29 Setembro 2020
“Venerado como o comandante dos exércitos angelicais, um curador sagrado, um protetor dos lugares altos e um companheiro durante nossa jornada final entre este mundo e o outro. Com tantos talentos, é fácil entender por que Miguel estava entre os santos mais populares e amplamente retratados da Europa medieval”, escreve Michael Carter, historiador, em artigo publicado por The Tablet, 28-09-2020. A tradução é de Wagner Fernandes de Azevedo.
29 de setembro é dia de São Miguel e eu não poderia deixar a festa do meu padroeiro [St. Michael, em inglês] passar sem uma coluna em sua homenagem. São Miguel Arcanjo foi – e ainda é – o mais famoso de todos os anjos de Deus. Ele era venerado como o comandante dos exércitos angelicais, um curador sagrado, um protetor dos lugares altos e um companheiro durante nossa jornada final entre este mundo e o outro. Com tantos talentos, é fácil entender por que Miguel estava entre os santos mais populares e amplamente retratados da Europa medieval.
Existem sólidos fundamentos bíblicos para a veneração de São Miguel, ou para ser nerd, seu culto. Miguel é mencionado no livro de Daniel como um dos principais príncipes das hostes celestiais e como protetor especial de Israel. No Apocalipse, Miguel é o guerreiro triunfante de Deus na batalha celestial entre as forças do bem e do mal.

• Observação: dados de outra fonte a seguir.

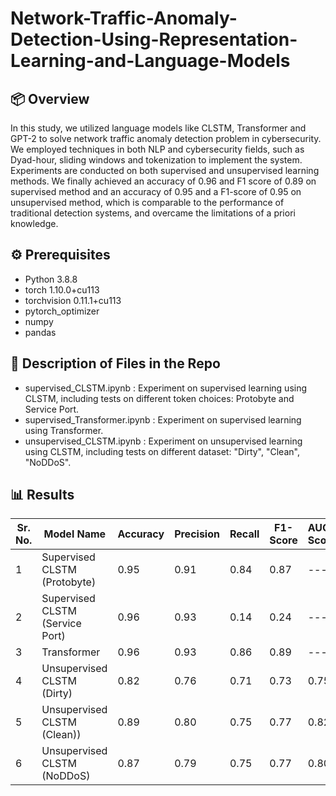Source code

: # Network-Traffic-Anomaly-Detection-Using-Representation-Learning-and-Language-Models
## 📦 Overview
In this study, we utilized language models like CLSTM, Transformer and GPT-2 to solve network traffic anomaly detection problem in cybersecurity. We employed techniques in both NLP and cybersecurity fields, such as Dyad-hour, sliding windows and tokenization to implement the system. Experiments are conducted on both supervised and unsupervised learning methods. We finally achieved an accuracy of 0.96 and F1 score of 0.89 on supervised method and an accuracy of 0.95 and a F1-score of 0.95 on unsupervised method, which is comparable to the performance of traditional detection systems, and overcame the limitations of a priori knowledge.

## ⚙️ Prerequisites

- Python 3.8.8
- torch 1.10.0+cu113
- torchvision 0.11.1+cu113
- pytorch_optimizer
- numpy
- pandas

## 🏁 Description of Files in the Repo

- supervised_CLSTM.ipynb : Experiment on supervised learning using CLSTM, including tests on different token choices: Protobyte and Service Port.
- supervised_Transformer.ipynb : Experiment on supervised learning using Transformer.
- unsupervised_CLSTM.ipynb : Experiment on unsupervised learning using CLSTM, including tests on different dataset: "Dirty", "Clean", "NoDDoS".


## 📊 Results
| Sr. No. | Model Name                        | Accuracy | Precision       | Recall   | F1-Score | AUC-Score |
|---------|-----------------------------------|----------|-----------------|----------|----------|-----------|
| 1       | Supervised CLSTM (Protobyte)      | 0.95     | 0.91            | 0.84     | 0.87     | ---       | 
| 2       | Supervised CLSTM (Service Port)   | 0.96     | 0.93            | 0.14     | 0.24     | ---       | 
| 3       | Transformer                       | 0.96     | 0.93            | 0.86     | 0.89     | ---       | 
| 4       | Unsupervised CLSTM (Dirty)        | 0.82     | 0.76            | 0.71     | 0.73     | 0.75      | 
| 5       | Unsupervised CLSTM (Clean))       | 0.89     | 0.80            | 0.75     | 0.77     | 0.82      | 
| 6       | Unsupervised CLSTM (NoDDoS)       | 0.87     | 0.79            | 0.75     | 0.77     | 0.80      |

Ele também era um dos favoritos dos apócrifos bíblicos – os primeiros escritos cristãos não aceitos como parte da Bíblia. As descrições de Miguel em vários textos apócrifos, como o Testamento de Abraão e a Vida de Adão e Eva, o levaram a adquirir uma associação especial com a água. Seu culto cristão nasceu no que hoje é a Grécia e a Turquia, concentrava-se em fontes e nascentes, especialmente aquelas com poderes de cura. Diz-se que o arcanjo santificou vários desses lugares aquáticos com aparições e, então, Constantino, o Grande, o primeiro imperador romano cristão (falecido em 337), construiu um santuário para o santo – o Miguélio – em um desses locais.
A veneração de Miguel na Europa Ocidental foi turbinada por uma série de visões do arcanjo. Diz-se que três ocorreram no Monte Gargano, no sudeste da Itália, durante o século V, a montanha sagrada que se tornou o centro do seu culto nos séculos posteriores.

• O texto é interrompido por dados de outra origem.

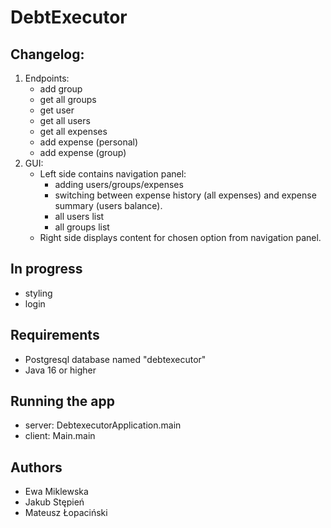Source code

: # DebtExecutor

## Changelog:
1. Endpoints:
	- add group
    - get all groups
    - get user
    - get all users
    - get all expenses
    - add expense (personal)
    - add expense (group)
2. GUI:
	- Left side contains navigation panel:
    	- adding users/groups/expenses
        - switching between expense history (all expenses) and expense summary (users balance).
        - all users list
        - all groups list
    - Right side displays content for chosen option from navigation panel.
    
## In progress

- styling
- login

## Requirements

- Postgresql database named "debtexecutor"
- Java 16 or higher


## Running the app

- server: DebtexecutorApplication.main
- client: Main.main

## Authors

- Ewa Miklewska
- Jakub Stępień
- Mateusz Łopaciński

Outra aparição ocorreu na Roma do século VII. Durante o surto da peste, o papa Gregório, o Grande (falecido em 664), testemunhou o anjo de pé sobre o túmulo do Imperador Adriano. O pontífice avistou o anjo embainhando sua espada ensanguentada, um sinal claro da intervenção de Miguel para salvar a cidade da peste. O local da aparição recebeu o nome de Castel Sant'Angelo em homenagem ao evento, um nome que o alegra até hoje.
O arcanjo também agraciou o norte da Europa com visitas, as mais famosas em 709, quando apareceu no cume de uma montanha na costa da Normandia, que foi chamado para sempre de Monte Saint-Michel. Uma visão semelhante foi a razão para o nome do Monte de São Miguel, na costa da Cornualha. Ambas as colinas sagradas tornaram-se locais de mosteiros.
Você deve ter notado um tema comum aqui, com Miguel propenso a se manifestar em locais elevados. Essa associação entre o arcanjo e os lugares altos perdurou por toda a Idade Média: a igreja no topo de Glastonbury Tor foi dedicada ao santo, assim como uma capela em uma colina ao sul da Abadia de Fountains. Nossos ancestrais medievais teriam compreendido prontamente o motivo.
Conforme explicado na Lenda de Ouro, uma coleção de vidas de santos composta na Itália do século XIII, Lúcifer e seus companheiros anjos caídos habitavam o ar “entre o céu e a terra” e “voavam ao nosso redor como moscas”. Felizmente, o sempre vigilante Miguel, resplandecente com asas compostas de penas coloridas do arco-íris, estava lá para golpear aqueles demônios malvados com sua espada desembainhada. Sua imagem esculpida foi colocada em muitas torres para deter as forças do mal e reassegurar os fiéis de sua presença protetora.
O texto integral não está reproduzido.